Scientific classification
- Kingdom: Animalia
- Phylum: Mollusca
- Class: Gastropoda
- Order: Stylommatophora
- Family: Milacidae
- Genus: Tandonia
- Species: T. kusceri
- Binomial name: Tandonia kusceri (H. Wagner [hu], 1931)
- Synonyms: Milax kusceri H. Wagner, 1931 ; Milax balcanicus Grossu & Lupu, 1961 ; Milax longipenis Grossu & Lupu, 1961 ; Milax bojanensis Hudec, 1964 ;

= Tandonia kusceri =

- Authority: (H. Wagner, 1931)
- Conservation status: LC

Species of mollusc

Tandonia kusceri is a species of slug belonging to the family Milacidae.

==Identification==

Tandonia kusceri has the long keel continuing up to the mantle that is typical of the Milacidae and is pale pinky brown, usually with small black spots.
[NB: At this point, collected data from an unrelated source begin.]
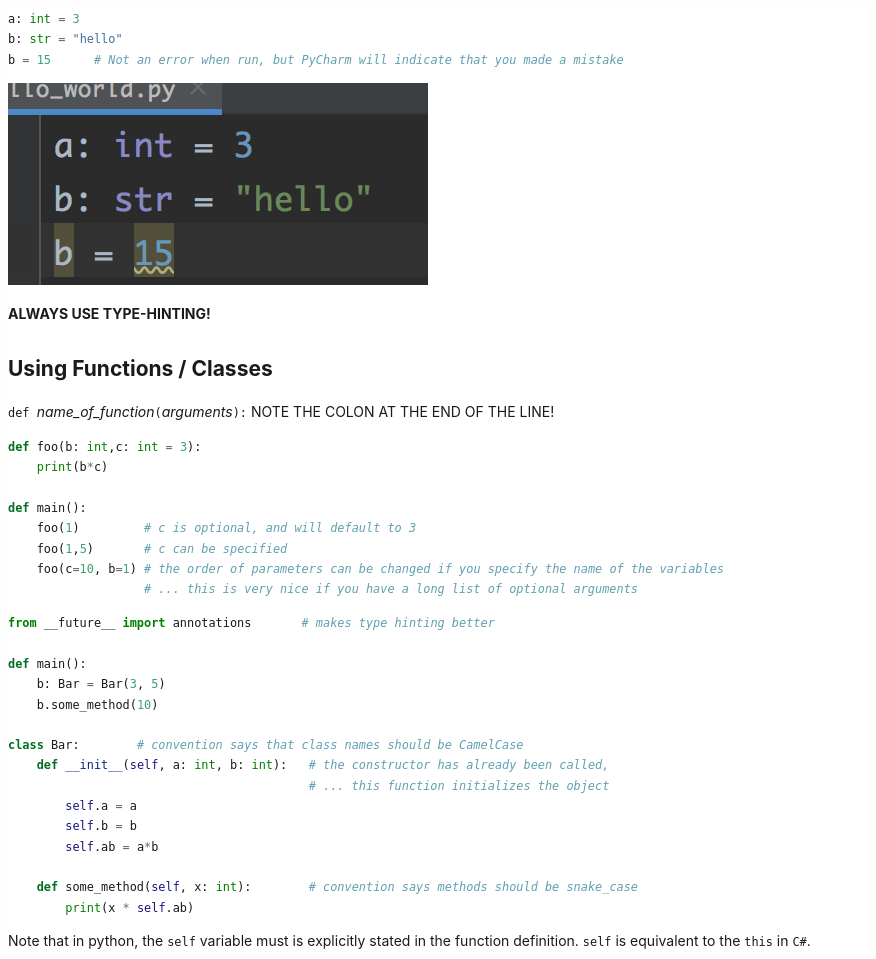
 ```python
a: int = 3
b: str = "hello"
b = 15      # Not an error when run, but PyCharm will indicate that you made a mistake
```
![PyCharm Warning](./images/PC_show_error.png)

**ALWAYS USE TYPE-HINTING!**

## Using Functions / Classes

`def `_name_of_function_`(`_arguments_`):`  NOTE THE COLON AT THE END OF THE LINE!

```python
def foo(b: int,c: int = 3):
    print(b*c)
    
def main():
    foo(1)         # c is optional, and will default to 3
    foo(1,5)       # c can be specified
    foo(c=10, b=1) # the order of parameters can be changed if you specify the name of the variables
                   # ... this is very nice if you have a long list of optional arguments
```

```python
from __future__ import annotations       # makes type hinting better

def main():
    b: Bar = Bar(3, 5)
    b.some_method(10)
    
class Bar:        # convention says that class names should be CamelCase
    def __init__(self, a: int, b: int):   # the constructor has already been called, 
                                          # ... this function initializes the object
        self.a = a 
        self.b = b
        self.ab = a*b
    
    def some_method(self, x: int):        # convention says methods should be snake_case
        print(x * self.ab)

```
Note that in python, the `self` variable must is explicitly stated in the function definition.
`self` is equivalent to the `this` in `C#`.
It is thus liable to be confused with its close relative Tandonia rustica, requiring dissection for reliable distinction. Tandonia kusceri is distinct from this and other Tandonia species in having a very long epiphallus, five or more times as long as the penis. Another externally similar species is Tandonia serbica; it has been questioned whether it is truly distinct from T. kusceri. Length of crawling individuals up to 100 mm. Specimens preserved in alcohol lose the pink colouration.

== Distribution ==
The species is believed to be native to parts of the Balkans (Bulgaria, the European part of Turkey, northern Greece, North Macedonia, Serbia) and eastern Romania. It has been introduced more widely:

- It was reported in the Odessa region of Ukraine already in 1902, which might or might not represent an introduction. In 1998 it was observed in the Mykolaiv region and in 2004 in the Crimea. The first record from further west, in the Transcarpathian region, was in 2018, and it continues to spread further.
- Croatia (garden in Dubrovnik) in 1972
- Montenegro since 2000
- Moldova since 2011
- Slovakia since 2014
- Samothraki Island in Greece since 2017
- Hungary, widely distributed when first noted in 2019
- Austria since 2020
- In the Caucasus region, there are records from both Russia and Georgia (both in 2021).
- In the USA it was reported from a Chicago garden in 2013.
- In Canada, there are numerous records from Ontario from 2017 onwards.